Efficient Object Detection in Mobile and Embedded Devices with Deep Neural Networks
Tesis y disertaciones académicas
Universidad de Salamanca (España)
Deep Neural Networks
Mobile and Embedded Devices
Efficient Object Detection
Fecha de publicación
[EN] Neural networks have become the standard for high accuracy computer vision. These algorithms can be built with arbitrarily large architectures to handle an ever growing complexity in the data they process. State of the art neural network architectures are primarily concerned with increasing the recognition accuracy when performing inference on an image, which creates an insatiable demand for energy and compute power. These models are primarily targeted to run on dense compute units such as GPUs. In recent years, demand to allow these models to execute in limited capacity environments such as smartphones, however even the most compact variations of these state of the art networks constantly push the boundaries of the power envelop under which they run.
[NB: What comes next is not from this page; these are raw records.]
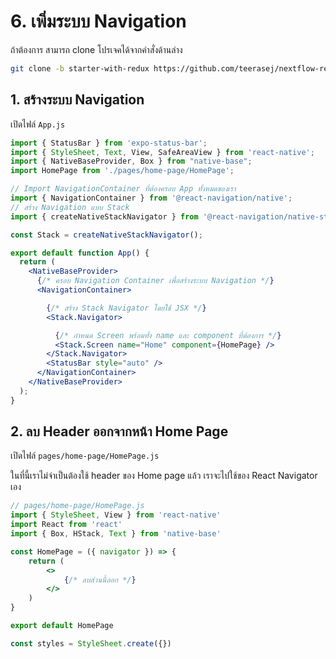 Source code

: 
# 6. เพิ่มระบบ Navigation

ถ้าต้องการ สามารถ clone โปรเจคได้จากคำสั่งด้านล่าง

```bash
git clone -b starter-with-redux https://github.com/teerasej/nextflow-react-native-barcode-checker-2
```

## 1. สร้างระบบ Navigation 

เปิดไฟล์ `App.js`

```jsx
import { StatusBar } from 'expo-status-bar';
import { StyleSheet, Text, View, SafeAreaView } from 'react-native';
import { NativeBaseProvider, Box } from "native-base";
import HomePage from './pages/home-page/HomePage';

// Import NavigationContainer ที่ต้องครอบ App ทั้งหมดของเรา
import { NavigationContainer } from '@react-navigation/native';
// สร้าง Navigation แบบ Stack
import { createNativeStackNavigator } from '@react-navigation/native-stack';

const Stack = createNativeStackNavigator();

export default function App() {
  return (
    <NativeBaseProvider>
      {/* ครอบ Navigation Container เพื่อสร้างระบบ Navigation */}
      <NavigationContainer>

        {/* สร้าง Stack Navigator โดยใช้ JSX */}
        <Stack.Navigator>

          {/* กำหนด Screen พร้อมทั้ง name และ component ที่ต้องการ */}
          <Stack.Screen name="Home" component={HomePage} />
        </Stack.Navigator>
        <StatusBar style="auto" />
      </NavigationContainer>
    </NativeBaseProvider>
  );
}

```

## 2. ลบ Header ออกจากหน้า Home Page

เปิดไฟล์ `pages/home-page/HomePage.js`

ในที่นี้เราไม่จำเป็นต้องใช้ header ของ Home page แล้ว เราจะไปใช้ของ React Navigator เอง

```jsx
// pages/home-page/HomePage.js
import { StyleSheet, View } from 'react-native'
import React from 'react'
import { Box, HStack, Text } from 'native-base'

const HomePage = ({ navigator }) => {
    return (
        <>
            {/* ลบส่วนนี้ออก */}
        </>
    )
}

export default HomePage

const styles = StyleSheet.create({})
```


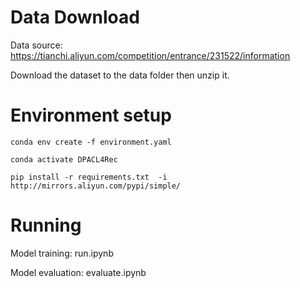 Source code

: # Data Download

Data source:
https://tianchi.aliyun.com/competition/entrance/231522/information

Download the dataset to the data folder then unzip it.

# Environment setup

```
conda env create -f environment.yaml

conda activate DPACL4Rec

pip install -r requirements.txt  -i http://mirrors.aliyun.com/pypi/simple/
```

# Running

Model training: run.ipynb

Model evaluation: evaluate.ipynb
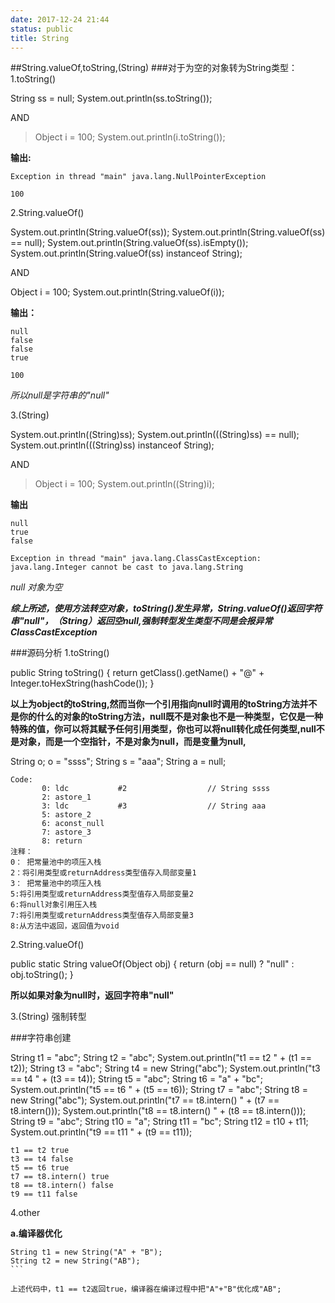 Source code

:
 ```yaml
---
date: 2017-12-24 21:44
status: public
title: String
---
```


##String.valueOf,toString,(String)
###对于为空的对象转为String类型：
1.toString()
>
String ss = null;
System.out.println(ss.toString());

AND

>Object i = 100;
System.out.println(i.toString());

**输出:**
```
Exception in thread "main" java.lang.NullPointerException
```
```
100
```
2.String.valueOf()
>
System.out.println(String.valueOf(ss));
            System.out.println(String.valueOf(ss) == null);
            System.out.println(String.valueOf(ss).isEmpty());
            System.out.println(String.valueOf(ss) instanceof String);
            
AND
>
Object i = 100;
System.out.println(String.valueOf(i));        

**输出：**
```
null
false
false
true
```
```
100
```
*所以null是字符串的"null"*

3.(String)
>
System.out.println((String)ss);
System.out.println(((String)ss) == null);
System.out.println(((String)ss) instanceof String);

AND
>Object i = 100;
System.out.println((String)i);

**输出**
```
null
true
false
```
```
Exception in thread "main" java.lang.ClassCastException: java.lang.Integer cannot be cast to java.lang.String
```
*null 对象为空*

***综上所述，使用方法转空对象，toString()发生异常，String.valueOf()返回字符串"null"，（String）返回空null,强制转型发生类型不同是会报异常ClassCastException***

###源码分析
1.toString()
>
public String toString() {
        return getClass().getName() + "@" + Integer.toHexString(hashCode());
    }
    
**以上为object的toString,然而当你一个引用指向null时调用的toString方法并不是你的什么的对象的toString方法，null既不是对象也不是一种类型，它仅是一种特殊的值，你可以将其赋予任何引用类型，你也可以将null转化成任何类型,null不是对象，而是一个空指针，不是对象为null，而是变量为null,**
>
String o;
o = "ssss";
String s = "aaa";
String a = null;
```
Code:
       0: ldc           #2                  // String ssss
       2: astore_1
       3: ldc           #3                  // String aaa
       5: astore_2
       6: aconst_null
       7: astore_3
       8: return
注释：
0： 把常量池中的项压入栈
2：将引用类型或returnAddress类型值存入局部变量1
3： 把常量池中的项压入栈
5:将引用类型或returnAddress类型值存入局部变量2
6:将null对象引用压入栈
7:将引用类型或returnAddress类型值存入局部变量3
8:从方法中返回，返回值为void   
```
2.String.valueOf()
>
 public static String valueOf(Object obj) {
        return (obj == null) ? "null" : obj.toString();
    }

**所以如果对象为null时，返回字符串"null"**

3.(String)
强制转型

###字符串创建
>
String t1 = "abc";
        String t2 = "abc";
        System.out.println("t1 == t2 " + (t1 == t2));
        String t3 = "abc";
        String t4 = new String("abc");
        System.out.println("t3 == t4 " + (t3 == t4));
        String t5 = "abc";
        String t6 = "a" + "bc";
        System.out.println("t5 == t6 " + (t5 == t6));
        String t7 = "abc";
        String t8 = new String("abc");
        System.out.println("t7 == t8.intern() " + (t7 == t8.intern()));
        System.out.println("t8 == t8.intern() " + (t8 == t8.intern()));
        String t9 = "abc";
        String t10 = "a";
        String t11 = "bc";
        String t12 = t10 + t11;
        System.out.println("t9 == t11 " + (t9 == t11));
        
```
t1 == t2 true
t3 == t4 false
t5 == t6 true
t7 == t8.intern() true
t8 == t8.intern() false
t9 == t11 false
```

4.other  

**a.编译器优化**  

```
String t1 = new String("A" + "B");
String t2 = new String("AB");
```  

上述代码中，t1 == t2返回true，编译器在编译过程中把"A"+"B"优化成"AB";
With the emergence of the Internet of Things, it is becoming a priority to enable mobile systems to perform image recognition at the edge, but with small energy requirements. This thesis focuses on the design and implementation of an object detection neural network that attempts to solve this problem, providing reasonable accuracy rates with extremely low compute power requirements. This is achieved by re-imagining the meta architecture of traditional object detection models and discovering a mechanism to classify and localize objects through a set of neural network based algorithms that are better aimed to mobile and embedded devices. The main contributions of this thesis are: (i) provide a better image processing algorithm that is more suitable at preparing data for consumption by taking advantage of the characteristics of the ISP available in these devices; (ii) provide a neural network architecture that maintains acceptable accuracy targets with minimal computational requirements by making efficient use of basic neural algorithms; and (iii) provide a programming framework for how these systems can be most efficiently implemented in a manner that is optimized for the underlying hardware units available in these devices by taking into account memory and computation restrictions.